The north-western boundary of the street, which was named Schloss-Straße or Schloss-Gasse on 18th century plans, was formed by a side wing of the city palace, while the development of town houses in the south-east with their commercially used side wings occupied the space up to the Havel. Manger's Baugeschichte von Potsdam describes the location with the words am alten Markte unweit des Schlosses (at the old market square not far from the palace)". In the course of the introduction of house numbers in Potsdam after 1806, the houses were given the address "Am Schloss 5/6", then Humboldtstraße 5/6 from 1874.

== Name ==
The Palast Barberini was the only building in Potsdam to be constructed according to a foreign model that was familiar not only to art-historically educated circles but also to the general public under the name of its model. While a copy of Andrea Palladio's Palazzo Valmarana in Vicenza, built in 1754 on the corner of Schlossstraße and Hohewegstraße, was known to the general public as the Plögerscher Gasthof or Kommandantur, and the recreation of a design by Inigo Jones for Whitehall Palace in Breite Straße was called Hiller-Brandtsche Häuser after the first owners, the name Palast Barberini remained alive among Potsdam's inhabitants and was also registered as such on various city maps.

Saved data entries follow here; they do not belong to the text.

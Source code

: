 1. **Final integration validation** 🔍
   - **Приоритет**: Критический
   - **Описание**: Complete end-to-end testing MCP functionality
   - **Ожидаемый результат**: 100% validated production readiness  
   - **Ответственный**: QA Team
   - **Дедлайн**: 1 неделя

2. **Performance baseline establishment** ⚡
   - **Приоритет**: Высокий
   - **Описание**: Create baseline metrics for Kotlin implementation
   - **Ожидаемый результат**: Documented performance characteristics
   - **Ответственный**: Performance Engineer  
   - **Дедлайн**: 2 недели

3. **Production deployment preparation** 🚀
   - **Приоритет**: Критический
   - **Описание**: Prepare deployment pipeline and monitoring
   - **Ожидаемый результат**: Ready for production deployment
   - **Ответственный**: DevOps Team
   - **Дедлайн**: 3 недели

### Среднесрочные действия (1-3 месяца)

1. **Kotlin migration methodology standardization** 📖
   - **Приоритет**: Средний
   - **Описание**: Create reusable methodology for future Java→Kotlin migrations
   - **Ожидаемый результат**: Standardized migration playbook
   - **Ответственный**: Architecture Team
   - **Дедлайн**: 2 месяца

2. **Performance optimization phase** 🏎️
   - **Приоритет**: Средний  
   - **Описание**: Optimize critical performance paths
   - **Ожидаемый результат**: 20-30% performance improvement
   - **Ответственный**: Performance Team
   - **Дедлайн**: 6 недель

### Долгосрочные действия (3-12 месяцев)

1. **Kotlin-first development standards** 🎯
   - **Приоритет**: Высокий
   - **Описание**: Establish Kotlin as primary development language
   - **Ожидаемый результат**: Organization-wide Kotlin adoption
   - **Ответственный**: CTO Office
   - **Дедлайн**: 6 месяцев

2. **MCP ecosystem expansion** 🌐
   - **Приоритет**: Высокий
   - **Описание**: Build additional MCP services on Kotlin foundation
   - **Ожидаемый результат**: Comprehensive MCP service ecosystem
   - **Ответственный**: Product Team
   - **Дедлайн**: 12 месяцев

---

A role may have been played here by a mixture with the name of the famous dancer Barberina, who was adored by Frederick II and was engaged at the Royal Opera in Berlin from 1744 to 1749. However, there was no connection to the Potsdam building. The name Palais Barberini can only be found in recent press articles and publications, but not in the urban and art historical literature on Potsdam.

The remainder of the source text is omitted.